== WORK TO BE COMPLETED ==
Identify, in the records below, every line where the string "maps" appears, and copy each such line.
---- ENTRIES SHOWN
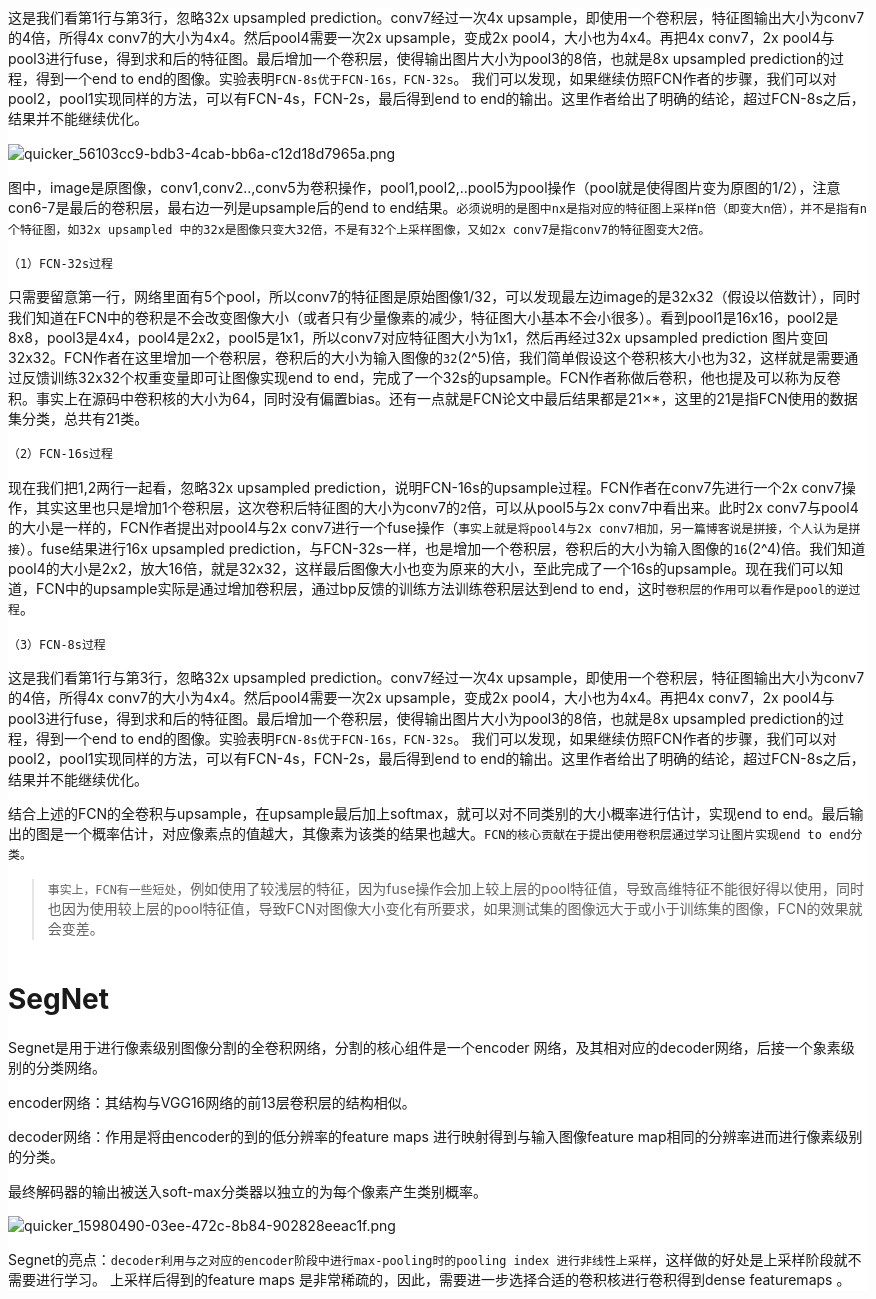 这是我们看第1行与第3行，忽略32x upsampled prediction。conv7经过一次4x upsample，即使用一个卷积层，特征图输出大小为conv7的4倍，所得4x conv7的大小为4x4。然后pool4需要一次2x upsample，变成2x pool4，大小也为4x4。再把4x conv7，2x pool4与pool3进行fuse，得到求和后的特征图。最后增加一个卷积层，使得输出图片大小为pool3的8倍，也就是8x upsampled prediction的过程，得到一个end to end的图像。实验表明`FCN-8s优于FCN-16s，FCN-32s`。 我们可以发现，如果继续仿照FCN作者的步骤，我们可以对pool2，pool1实现同样的方法，可以有FCN-4s，FCN-2s，最后得到end to end的输出。这里作者给出了明确的结论，超过FCN-8s之后，结果并不能继续优化。

![quicker_56103cc9-bdb3-4cab-bb6a-c12d18d7965a.png](https://s2.loli.net/2022/04/01/GMbESzDXdZeiwaq.png)

图中，image是原图像，conv1,conv2..,conv5为卷积操作，pool1,pool2,..pool5为pool操作（pool就是使得图片变为原图的1/2），注意con6-7是最后的卷积层，最右边一列是upsample后的end to end结果。`必须说明的是图中nx是指对应的特征图上采样n倍（即变大n倍），并不是指有n个特征图，如32x upsampled 中的32x是图像只变大32倍，不是有32个上采样图像，又如2x conv7是指conv7的特征图变大2倍。`

`（1）FCN-32s过程`

只需要留意第一行，网络里面有5个pool，所以conv7的特征图是原始图像1/32，可以发现最左边image的是32x32（假设以倍数计），同时我们知道在FCN中的卷积是不会改变图像大小（或者只有少量像素的减少，特征图大小基本不会小很多）。看到pool1是16x16，pool2是8x8，pool3是4x4，pool4是2x2，pool5是1x1，所以conv7对应特征图大小为1x1，然后再经过32x upsampled prediction 图片变回32x32。FCN作者在这里增加一个卷积层，卷积后的大小为输入图像的`32`(2^5)倍，我们简单假设这个卷积核大小也为32，这样就是需要通过反馈训练32x32个权重变量即可让图像实现end to end，完成了一个32s的upsample。FCN作者称做后卷积，他也提及可以称为反卷积。事实上在源码中卷积核的大小为64，同时没有偏置bias。还有一点就是FCN论文中最后结果都是21×*，这里的21是指FCN使用的数据集分类，总共有21类。

`（2）FCN-16s过程`

现在我们把1,2两行一起看，忽略32x upsampled prediction，说明FCN-16s的upsample过程。FCN作者在conv7先进行一个2x conv7操作，其实这里也只是增加1个卷积层，这次卷积后特征图的大小为conv7的`2`倍，可以从pool5与2x conv7中看出来。此时2x conv7与pool4的大小是一样的，FCN作者提出对pool4与2x conv7进行一个fuse操作（`事实上就是将pool4与2x conv7相加，另一篇博客说是拼接，个人认为是拼接`）。fuse结果进行16x upsampled prediction，与FCN-32s一样，也是增加一个卷积层，卷积后的大小为输入图像的`16`(2^4)倍。我们知道pool4的大小是2x2，放大16倍，就是32x32，这样最后图像大小也变为原来的大小，至此完成了一个16s的upsample。现在我们可以知道，FCN中的upsample实际是通过增加卷积层，通过bp反馈的训练方法训练卷积层达到end to end，这时`卷积层的作用可以看作是pool的逆过程`。

`（3）FCN-8s过程`

这是我们看第1行与第3行，忽略32x upsampled prediction。conv7经过一次4x upsample，即使用一个卷积层，特征图输出大小为conv7的4倍，所得4x conv7的大小为4x4。然后pool4需要一次2x upsample，变成2x pool4，大小也为4x4。再把4x conv7，2x pool4与pool3进行fuse，得到求和后的特征图。最后增加一个卷积层，使得输出图片大小为pool3的8倍，也就是8x upsampled prediction的过程，得到一个end to end的图像。实验表明`FCN-8s优于FCN-16s，FCN-32s`。 我们可以发现，如果继续仿照FCN作者的步骤，我们可以对pool2，pool1实现同样的方法，可以有FCN-4s，FCN-2s，最后得到end to end的输出。这里作者给出了明确的结论，超过FCN-8s之后，结果并不能继续优化。

结合上述的FCN的全卷积与upsample，在upsample最后加上softmax，就可以对不同类别的大小概率进行估计，实现end to end。最后输出的图是一个概率估计，对应像素点的值越大，其像素为该类的结果也越大。`FCN的核心贡献在于提出使用卷积层通过学习让图片实现end to end分类。`



> `事实上，FCN有一些短处`，例如使用了较浅层的特征，因为fuse操作会加上较上层的pool特征值，导致高维特征不能很好得以使用，同时也因为使用较上层的pool特征值，导致FCN对图像大小变化有所要求，如果测试集的图像远大于或小于训练集的图像，FCN的效果就会变差。

# SegNet

Segnet是用于进行像素级别图像分割的全卷积网络，分割的核心组件是一个encoder 网络，及其相对应的decoder网络，后接一个象素级别的分类网络。

encoder网络：其结构与VGG16网络的前13层卷积层的结构相似。

decoder网络：作用是将由encoder的到的低分辨率的feature maps 进行映射得到与输入图像feature map相同的分辨率进而进行像素级别的分类。

最终解码器的输出被送入soft-max分类器以独立的为每个像素产生类别概率。

![quicker_15980490-03ee-472c-8b84-902828eeac1f.png](https://s2.loli.net/2022/04/01/VN5MAh1e46WJUBK.png)

Segnet的亮点：`decoder利用与之对应的encoder阶段中进行max-pooling时的pooling index 进行非线性上采样`，这样做的好处是上采样阶段就不需要进行学习。 上采样后得到的feature maps 是非常稀疏的，因此，需要进一步选择合适的卷积核进行卷积得到dense featuremaps 。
--------
== RESULT ==
decoder网络：作用是将由encoder的到的低分辨率的feature maps 进行映射得到与输入图像feature map相同的分辨率进而进行像素级别的分类。
Segnet的亮点：`decoder利用与之对应的encoder阶段中进行max-pooling时的pooling index 进行非线性上采样`，这样做的好处是上采样阶段就不需要进行学习。 上采样后得到的feature maps 是非常稀疏的，因此，需要进一步选择合适的卷积核进行卷积得到dense featuremaps 。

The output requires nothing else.